Your instructions: Since the copy must hold text only, transcribe the data below exactly and omit the images.

** Dataset excerpts follows **

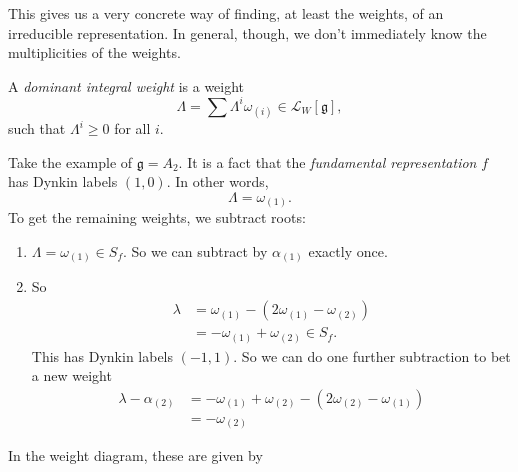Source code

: \documentclass[a4paper]{article}
\begin{document}
This gives us a very concrete way of finding, at least the weights, of an irreducible representation. In general, though, we don't immediately know the multiplicities of the weights.

\begin{defi}
  A \emph{dominant integral weight} is a weight
  \[
    \Lambda = \sum \Lambda^i \omega_{(i)} \in \mathcal{L}_W[\mathfrak{g}],
  \]
  such that $\Lambda^i \geq 0$ for all $i$.
\end{defi}

\begin{eg}
  Take the example of $\mathfrak{g} = A_2$. It is a fact that the \emph{fundamental representation} $f$ has Dynkin labels $(1, 0)$. In other words,
  \[
    \Lambda = \omega_{(1)}.
  \]
  To get the remaining weights, we subtract roots:
  \begin{enumerate}
    \item $\Lambda = \omega_{(1)} \in S_f$. So we can subtract by $\alpha_{(1)}$ exactly once.
    \item So
      \begin{align*}
        \lambda &= \omega_{(1)} - (2 \omega_{(1)} - \omega_{(2)}) \\
        &= - \omega_{(1)} + \omega_{(2)} \in S_f.
      \end{align*}
      This has Dynkin labels $(-1, 1)$. So we can do one further subtraction to bet a new weight
      \begin{align*}
        \lambda - \alpha_{(2)} &= - \omega_{(1)} + \omega_{(2)} - (2 \omega_{(2)} - \omega_{(1)})\\
        &= -\omega_{(2)}
      \end{align*}
  \end{enumerate}
  In the weight diagram, these are given by
  \begin{center}
\end{center}
\end{eg}
\end{document}
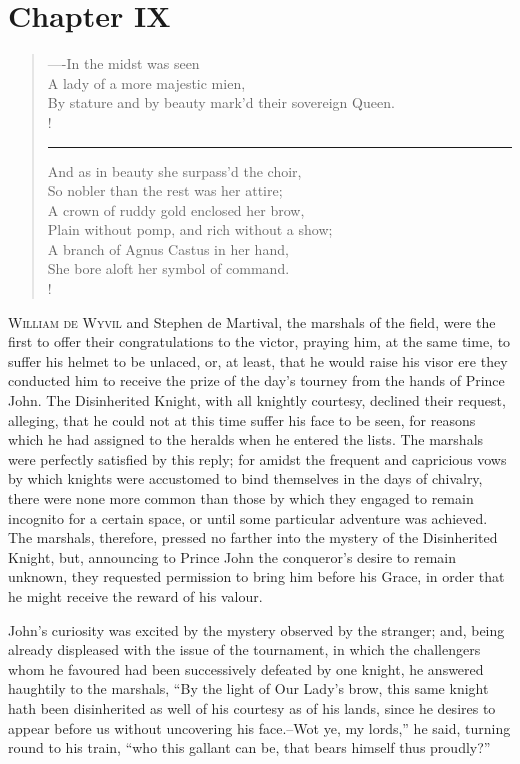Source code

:\chapter{Chapter IX}

\begin{verse}
----In the midst was seen\\
A lady of a more majestic mien,\\
By stature and by beauty mark'd their sovereign Queen.\\!
\rule{.7\textwidth}{.2pt}

And as in beauty she surpass'd the choir,\\
So nobler than the rest was her attire;\\
A crown of ruddy gold enclosed her brow,\\
Plain without pomp, and rich without a show;\\
A branch of Agnus Castus in her hand,\\
She bore aloft her symbol of command.\\!
\end{verse}

\lettrine{W}{illiam de Wyvil} and Stephen de Martival, the marshals of
the field,
were the first to offer their congratulations to the victor, praying
him, at the same time, to suffer his helmet to be unlaced, or, at least,
that he would raise his visor ere they conducted him to receive the
prize of the day's tourney from the hands of Prince John. The
Disinherited Knight, with all knightly courtesy, declined their request,
alleging, that he could not at this time suffer his face to be seen, for
reasons which he had assigned to the heralds when he entered the lists.
The marshals were perfectly satisfied by this reply; for amidst the
frequent and capricious vows by which knights were accustomed to bind
themselves in the days of chivalry, there were none more common than
those by which they engaged to remain incognito for a certain space, or
until some particular adventure was achieved. The marshals, therefore,
pressed no farther into the mystery of the Disinherited Knight, but,
announcing to Prince John the conqueror's desire to remain unknown, they
requested permission to bring him before his Grace, in order that he
might receive the reward of his valour.

John's curiosity was excited by the mystery observed by the stranger;
and, being already displeased with the issue of the tournament, in which
the challengers whom he favoured had been successively defeated by one
knight, he answered haughtily to the marshals, ``By the light of Our
Lady's brow, this same knight hath been disinherited as well of his
courtesy as of his lands, since he desires to appear before us without
uncovering his face.--Wot ye, my lords,'' he said, turning round to his
train, ``who this gallant can be, that bears himself thus proudly?''

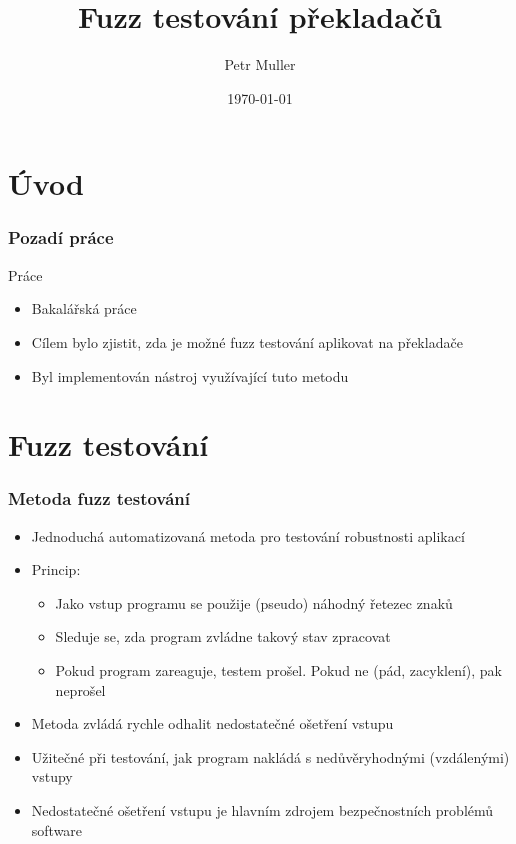 \documentclass{beamer}
\title{Fuzz testování překladačů}
\author{Petr Muller}
\date{\today}
\begin{document}
\frame{\titlepage}

\section[Obsah]{}
\frame{\tableofcontents}
\section{Úvod}
\frame
{
  \frametitle{Pozadí práce}
  \begin{block}{Práce}
  \begin{itemize}
    \item Bakalářská práce
    \item Cílem bylo zjistit, zda je možné fuzz testování aplikovat na překladače
    \item Byl implementován nástroj využívající tuto metodu
  \end{itemize}
  \end{block}
}

\section{Fuzz testování}
\frame
{
  \frametitle{Metoda fuzz testování}
  \begin{itemize}
    \item Jednoduchá automatizovaná metoda pro testování robustnosti aplikací
    \item Princip: \begin{itemize}
      \item Jako vstup programu se použije (pseudo) náhodný řetezec znaků
      \item Sleduje se, zda program zvládne takový stav zpracovat
      \item Pokud program zareaguje, testem prošel. Pokud ne (pád, zacyklení), pak neprošel
      \end{itemize}
    \item Metoda zvládá rychle odhalit nedostatečné ošetření vstupu
    \item Užitečné při testování, jak program nakládá s nedůvěryhodnými (vzdálenými) vstupy
    \item Nedostatečné ošetření vstupu je hlavním zdrojem bezpečnostních problémů software
  \end{itemize}
}
\end{document}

** End of Dataset excerpts **

Written solution:
Source code

: \documentclass[a4paper]{article}
\begin{document}
This gives us a very concrete way of finding, at least the weights, of an irreducible representation. In general, though, we don't immediately know the multiplicities of the weights.

\begin{defi}
  A \emph{dominant integral weight} is a weight
  \[
    \Lambda = \sum \Lambda^i \omega_{(i)} \in \mathcal{L}_W[\mathfrak{g}],
  \]
  such that $\Lambda^i \geq 0$ for all $i$.
\end{defi}

\begin{eg}
  Take the example of $\mathfrak{g} = A_2$. It is a fact that the \emph{fundamental representation} $f$ has Dynkin labels $(1, 0)$. In other words,
  \[
    \Lambda = \omega_{(1)}.
  \]
  To get the remaining weights, we subtract roots:
  \begin{enumerate}
    \item $\Lambda = \omega_{(1)} \in S_f$. So we can subtract by $\alpha_{(1)}$ exactly once.
    \item So
      \begin{align*}
        \lambda &= \omega_{(1)} - (2 \omega_{(1)} - \omega_{(2)}) \\
        &= - \omega_{(1)} + \omega_{(2)} \in S_f.
      \end{align*}
      This has Dynkin labels $(-1, 1)$. So we can do one further subtraction to bet a new weight
      \begin{align*}
        \lambda - \alpha_{(2)} &= - \omega_{(1)} + \omega_{(2)} - (2 \omega_{(2)} - \omega_{(1)})\\
        &= -\omega_{(2)}
      \end{align*}
  \end{enumerate}
  In the weight diagram, these are given by
  \begin{center}
\end{center}
\end{eg}
\end{document}
Source code

:\chapter{Chapter IX}

\begin{verse}
----In the midst was seen\\
A lady of a more majestic mien,\\
By stature and by beauty mark'd their sovereign Queen.\\!
\rule{.7\textwidth}{.2pt}

And as in beauty she surpass'd the choir,\\
So nobler than the rest was her attire;\\
A crown of ruddy gold enclosed her brow,\\
Plain without pomp, and rich without a show;\\
A branch of Agnus Castus in her hand,\\
She bore aloft her symbol of command.\\!
\end{verse}

\lettrine{W}{illiam de Wyvil} and Stephen de Martival, the marshals of
the field,
were the first to offer their congratulations to the victor, praying
him, at the same time, to suffer his helmet to be unlaced, or, at least,
that he would raise his visor ere they conducted him to receive the
prize of the day's tourney from the hands of Prince John. The
Disinherited Knight, with all knightly courtesy, declined their request,
alleging, that he could not at this time suffer his face to be seen, for
reasons which he had assigned to the heralds when he entered the lists.
The marshals were perfectly satisfied by this reply; for amidst the
frequent and capricious vows by which knights were accustomed to bind
themselves in the days of chivalry, there were none more common than
those by which they engaged to remain incognito for a certain space, or
until some particular adventure was achieved. The marshals, therefore,
pressed no farther into the mystery of the Disinherited Knight, but,
announcing to Prince John the conqueror's desire to remain unknown, they
requested permission to bring him before his Grace, in order that he
might receive the reward of his valour.

John's curiosity was excited by the mystery observed by the stranger;
and, being already displeased with the issue of the tournament, in which
the challengers whom he favoured had been successively defeated by one
knight, he answered haughtily to the marshals, ``By the light of Our
Lady's brow, this same knight hath been disinherited as well of his
courtesy as of his lands, since he desires to appear before us without
uncovering his face.--Wot ye, my lords,'' he said, turning round to his
train, ``who this gallant can be, that bears himself thus proudly?''

 \documentclass{beamer}
\title{Fuzz testování překladačů}
\author{Petr Muller}
\date{\today}
\begin{document}
\frame{\titlepage}

\section[Obsah]{}
\frame{\tableofcontents}
\section{Úvod}
\frame
{
  \frametitle{Pozadí práce}
  \begin{block}{Práce}
  \begin{itemize}
    \item Bakalářská práce
    \item Cílem bylo zjistit, zda je možné fuzz testování aplikovat na překladače
    \item Byl implementován nástroj využívající tuto metodu
  \end{itemize}
  \end{block}
}

\section{Fuzz testování}
\frame
{
  \frametitle{Metoda fuzz testování}
  \begin{itemize}
    \item Jednoduchá automatizovaná metoda pro testování robustnosti aplikací
    \item Princip: \begin{itemize}
      \item Jako vstup programu se použije (pseudo) náhodný řetezec znaků
      \item Sleduje se, zda program zvládne takový stav zpracovat
      \item Pokud program zareaguje, testem prošel. Pokud ne (pád, zacyklení), pak neprošel
      \end{itemize}
    \item Metoda zvládá rychle odhalit nedostatečné ošetření vstupu
    \item Užitečné při testování, jak program nakládá s nedůvěryhodnými (vzdálenými) vstupy
    \item Nedostatečné ošetření vstupu je hlavním zdrojem bezpečnostních problémů software
  \end{itemize}
}
\end{document}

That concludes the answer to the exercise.